The client sends the request and receives a response. The SendMessageResponse wraps the response. The method then returns the messageId and main prints the value to the console.
Now that we have created three messages and sent them to SQS, we can write a consumer to consume the messages. Now let’s create a Java project named SQSTutorialConsumer.
Java Project – Consumer
Consumers, well, consume messages. Let’s create a consumer for the messages on the queue. As with the producer, we greatly simplify the consumer by creating an executable class that runs from the command-line.
Project Setup
Let’s create a Java Maven project for the Consumer.
POM
Create a Java project named SQSTutorialConsumer as a Maven project.
Navigate to the queue in the AWS Console and you should see no messages, as they were deleted after processing.

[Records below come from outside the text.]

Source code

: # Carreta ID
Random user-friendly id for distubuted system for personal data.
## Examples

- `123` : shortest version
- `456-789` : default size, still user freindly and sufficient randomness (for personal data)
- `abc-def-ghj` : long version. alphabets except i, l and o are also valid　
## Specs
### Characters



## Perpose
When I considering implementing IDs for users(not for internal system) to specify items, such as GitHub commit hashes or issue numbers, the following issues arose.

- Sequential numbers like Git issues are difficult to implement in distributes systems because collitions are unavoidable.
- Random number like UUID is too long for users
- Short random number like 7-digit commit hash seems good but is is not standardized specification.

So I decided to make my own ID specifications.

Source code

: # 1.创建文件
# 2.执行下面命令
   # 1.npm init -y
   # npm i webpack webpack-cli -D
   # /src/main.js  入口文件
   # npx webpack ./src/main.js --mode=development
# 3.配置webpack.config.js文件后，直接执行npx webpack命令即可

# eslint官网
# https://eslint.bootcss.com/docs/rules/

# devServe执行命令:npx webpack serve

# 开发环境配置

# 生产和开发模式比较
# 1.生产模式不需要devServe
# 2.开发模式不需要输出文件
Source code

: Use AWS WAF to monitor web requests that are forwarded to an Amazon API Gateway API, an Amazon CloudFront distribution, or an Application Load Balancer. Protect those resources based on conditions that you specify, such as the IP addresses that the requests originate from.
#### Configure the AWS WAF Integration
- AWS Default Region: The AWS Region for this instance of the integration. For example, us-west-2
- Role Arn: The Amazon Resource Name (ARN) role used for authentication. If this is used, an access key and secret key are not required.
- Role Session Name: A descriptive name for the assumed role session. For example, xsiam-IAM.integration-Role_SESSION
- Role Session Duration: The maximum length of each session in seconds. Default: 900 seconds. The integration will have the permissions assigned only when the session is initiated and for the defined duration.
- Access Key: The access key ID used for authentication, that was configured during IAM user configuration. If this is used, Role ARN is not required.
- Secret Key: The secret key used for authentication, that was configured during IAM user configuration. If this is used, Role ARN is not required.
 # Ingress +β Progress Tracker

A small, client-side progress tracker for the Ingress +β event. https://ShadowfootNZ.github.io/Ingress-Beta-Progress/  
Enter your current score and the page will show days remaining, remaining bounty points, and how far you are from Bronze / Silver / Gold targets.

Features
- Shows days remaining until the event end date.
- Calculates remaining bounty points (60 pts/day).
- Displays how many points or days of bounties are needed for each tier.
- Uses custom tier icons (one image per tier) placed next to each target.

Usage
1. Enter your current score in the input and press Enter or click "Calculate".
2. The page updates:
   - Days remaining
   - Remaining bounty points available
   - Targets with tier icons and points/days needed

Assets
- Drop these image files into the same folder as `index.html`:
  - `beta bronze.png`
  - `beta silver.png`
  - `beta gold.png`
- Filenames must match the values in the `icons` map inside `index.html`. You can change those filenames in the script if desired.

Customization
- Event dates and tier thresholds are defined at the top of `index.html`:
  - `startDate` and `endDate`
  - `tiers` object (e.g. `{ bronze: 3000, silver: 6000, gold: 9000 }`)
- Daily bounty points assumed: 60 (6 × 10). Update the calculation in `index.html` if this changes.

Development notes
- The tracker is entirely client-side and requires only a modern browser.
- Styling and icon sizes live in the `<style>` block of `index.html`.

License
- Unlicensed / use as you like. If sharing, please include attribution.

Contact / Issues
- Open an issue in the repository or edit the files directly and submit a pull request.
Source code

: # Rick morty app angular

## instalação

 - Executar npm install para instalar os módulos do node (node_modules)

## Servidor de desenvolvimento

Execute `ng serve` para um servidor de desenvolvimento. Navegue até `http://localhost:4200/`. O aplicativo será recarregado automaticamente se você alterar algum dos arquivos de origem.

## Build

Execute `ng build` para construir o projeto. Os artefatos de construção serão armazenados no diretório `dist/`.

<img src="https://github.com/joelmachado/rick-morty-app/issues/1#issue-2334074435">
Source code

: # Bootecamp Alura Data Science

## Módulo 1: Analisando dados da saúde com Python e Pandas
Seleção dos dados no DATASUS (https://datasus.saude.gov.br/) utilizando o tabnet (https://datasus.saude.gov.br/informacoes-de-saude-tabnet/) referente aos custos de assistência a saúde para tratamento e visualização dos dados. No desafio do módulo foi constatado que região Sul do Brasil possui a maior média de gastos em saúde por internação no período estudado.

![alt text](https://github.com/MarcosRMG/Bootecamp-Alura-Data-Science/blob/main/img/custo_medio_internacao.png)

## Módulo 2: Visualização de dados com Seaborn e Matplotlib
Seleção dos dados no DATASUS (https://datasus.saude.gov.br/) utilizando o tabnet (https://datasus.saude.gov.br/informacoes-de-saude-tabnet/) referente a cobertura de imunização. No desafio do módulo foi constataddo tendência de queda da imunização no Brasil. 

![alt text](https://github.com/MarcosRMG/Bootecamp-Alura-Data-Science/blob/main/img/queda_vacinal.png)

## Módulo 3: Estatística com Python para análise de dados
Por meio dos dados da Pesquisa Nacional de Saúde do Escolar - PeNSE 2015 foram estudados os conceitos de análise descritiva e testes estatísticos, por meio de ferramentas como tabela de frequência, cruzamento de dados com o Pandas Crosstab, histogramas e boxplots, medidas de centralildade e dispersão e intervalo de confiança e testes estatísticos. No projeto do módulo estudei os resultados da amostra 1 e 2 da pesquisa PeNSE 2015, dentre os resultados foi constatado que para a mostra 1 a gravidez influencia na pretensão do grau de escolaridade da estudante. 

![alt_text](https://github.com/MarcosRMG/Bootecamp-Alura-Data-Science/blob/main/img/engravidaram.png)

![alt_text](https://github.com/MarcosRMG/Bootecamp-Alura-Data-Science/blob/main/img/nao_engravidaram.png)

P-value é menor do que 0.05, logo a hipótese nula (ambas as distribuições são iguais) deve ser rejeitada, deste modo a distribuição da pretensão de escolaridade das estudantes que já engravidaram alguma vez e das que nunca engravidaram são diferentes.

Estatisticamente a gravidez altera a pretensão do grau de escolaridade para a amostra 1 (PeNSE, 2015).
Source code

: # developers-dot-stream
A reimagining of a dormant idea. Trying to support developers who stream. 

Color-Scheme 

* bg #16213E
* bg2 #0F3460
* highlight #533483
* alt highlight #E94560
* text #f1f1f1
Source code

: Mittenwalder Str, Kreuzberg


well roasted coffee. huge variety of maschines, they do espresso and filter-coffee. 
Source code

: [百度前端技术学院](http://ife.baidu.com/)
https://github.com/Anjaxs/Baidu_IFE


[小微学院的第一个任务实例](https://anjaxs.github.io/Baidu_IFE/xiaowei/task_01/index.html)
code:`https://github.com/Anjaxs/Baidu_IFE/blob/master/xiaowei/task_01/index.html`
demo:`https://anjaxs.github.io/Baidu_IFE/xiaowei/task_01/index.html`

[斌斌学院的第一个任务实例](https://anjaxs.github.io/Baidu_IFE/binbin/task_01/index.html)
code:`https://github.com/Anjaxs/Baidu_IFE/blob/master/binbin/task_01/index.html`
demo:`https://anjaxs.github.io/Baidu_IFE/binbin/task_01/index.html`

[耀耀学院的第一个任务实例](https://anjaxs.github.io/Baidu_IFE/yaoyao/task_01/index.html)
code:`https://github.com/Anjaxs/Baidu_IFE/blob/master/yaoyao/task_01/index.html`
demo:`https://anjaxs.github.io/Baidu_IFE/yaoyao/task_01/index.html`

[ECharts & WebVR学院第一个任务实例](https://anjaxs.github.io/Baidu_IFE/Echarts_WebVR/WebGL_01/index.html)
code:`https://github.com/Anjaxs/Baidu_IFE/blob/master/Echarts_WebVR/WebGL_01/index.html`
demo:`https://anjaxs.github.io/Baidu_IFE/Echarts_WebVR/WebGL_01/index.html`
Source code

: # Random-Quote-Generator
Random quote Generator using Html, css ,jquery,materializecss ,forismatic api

In this simple consumer we first create a client for interacting with the queue. We then obtain a single message from the queue. The program pauses to simulate processing. It then deletes the message from the queue by using the receiptHandle.
Because the program loops, it processes all three messages place on the queue when we created the consumer.
ReceiveMessageRequest
The ReceiveMessageRequest wraps the request to receive a message from an SQS queue. We use a builder to create the request. Then we specify the queue URL and the maximum number of messages to fetch. Finally, we specified a single message; however, you can specify multiple messages if desired.
After processing the message you should delete it from the queue. We do this by obtaining the receiptHandle of the received message which is then used to delete the message.
The program processes all messages on the queue. This is a simple consumer, but you could have multiple consumers consuming messages from the same queue.
Message Visibility
A message might be processed twice when using a standard queue. A message, when picked up by a consumer for processing becomes invisible for a configurable time. When we created the queue we accepted the visibility timeout of 30 seconds. However, if processing takes longer than the visibility timeout, the message can be processed by another consumer. The following diagram illustrates.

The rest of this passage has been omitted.